Integral from $-\infty$ to $\infty$ of a function: $\int_{-\infty}^{+\infty} x e^{-x^2}\ \text{d}x$?

Question

Integral from $-\infty$ to $\infty$ of $xe^{-x^2}$.

Now I know if the integral from $a$ to $\infty$ of $f(x) dx$ and $-\infty$ to $a$ are convergent, then I could find the integral by summing the integrals from $-\infty$ to $a$ and the one from $a$ to $\infty$. But I tried to start the problem and I got $\infty$ when trying to evaluate from $t$ to $0$, using limits to replace $-\infty$ with $t$. How do I solve this??

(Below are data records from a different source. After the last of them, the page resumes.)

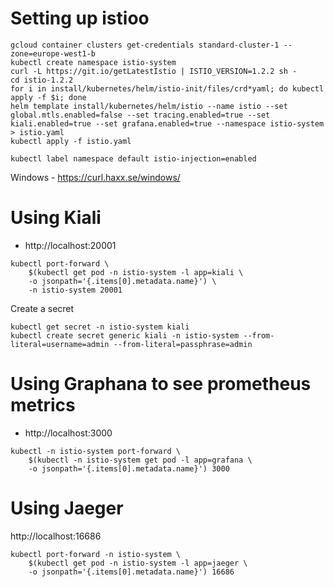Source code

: # Setting up istioo

```
gcloud container clusters get-credentials standard-cluster-1 --zone=europe-west1-b
kubectl create namespace istio-system
curl -L https://git.io/getLatestIstio | ISTIO_VERSION=1.2.2 sh -
cd istio-1.2.2
for i in install/kubernetes/helm/istio-init/files/crd*yaml; do kubectl apply -f $i; done
helm template install/kubernetes/helm/istio --name istio --set global.mtls.enabled=false --set tracing.enabled=true --set kiali.enabled=true --set grafana.enabled=true --namespace istio-system > istio.yaml
kubectl apply -f istio.yaml

kubectl label namespace default istio-injection=enabled
```

Windows - https://curl.haxx.se/windows/

# Using Kiali

- http://localhost:20001

```
kubectl port-forward \
    $(kubectl get pod -n istio-system -l app=kiali \
    -o jsonpath='{.items[0].metadata.name}') \
    -n istio-system 20001
```
Create a secret
```
kubectl get secret -n istio-system kiali
kubectl create secret generic kiali -n istio-system --from-literal=username=admin --from-literal=passphrase=admin
```

# Using Graphana to see prometheus metrics
- http://localhost:3000

```
kubectl -n istio-system port-forward \
    $(kubectl -n istio-system get pod -l app=grafana \
    -o jsonpath='{.items[0].metadata.name}') 3000
```

# Using Jaeger

http://localhost:16686

```
kubectl port-forward -n istio-system \
    $(kubectl get pod -n istio-system -l app=jaeger \
    -o jsonpath='{.items[0].metadata.name}') 16686
```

$$\int_{-\infty}^{+\infty} x e^{-x^2}\ \text{d}x$$

Answer 1

You shouldn't get infinity at either limit. Maybe you used $e^{(-x)^2}$. You should be able to use the substitution $u=x^2$ successfully.

Answer 2

The function

$$f(x) = xe^{-x^2}$$

is an odd function, that is

$$f(-x) = -f(x)$$

or still

$$\int_{-a}^{a} f(x)\ \text{d}x = 0$$

Thence

$$\int_{-\infty}^{+\infty} x e^{-x^2}\ \text{d}x = 0$$

Remark

This is not a really general result. Not every odd functions are integrable.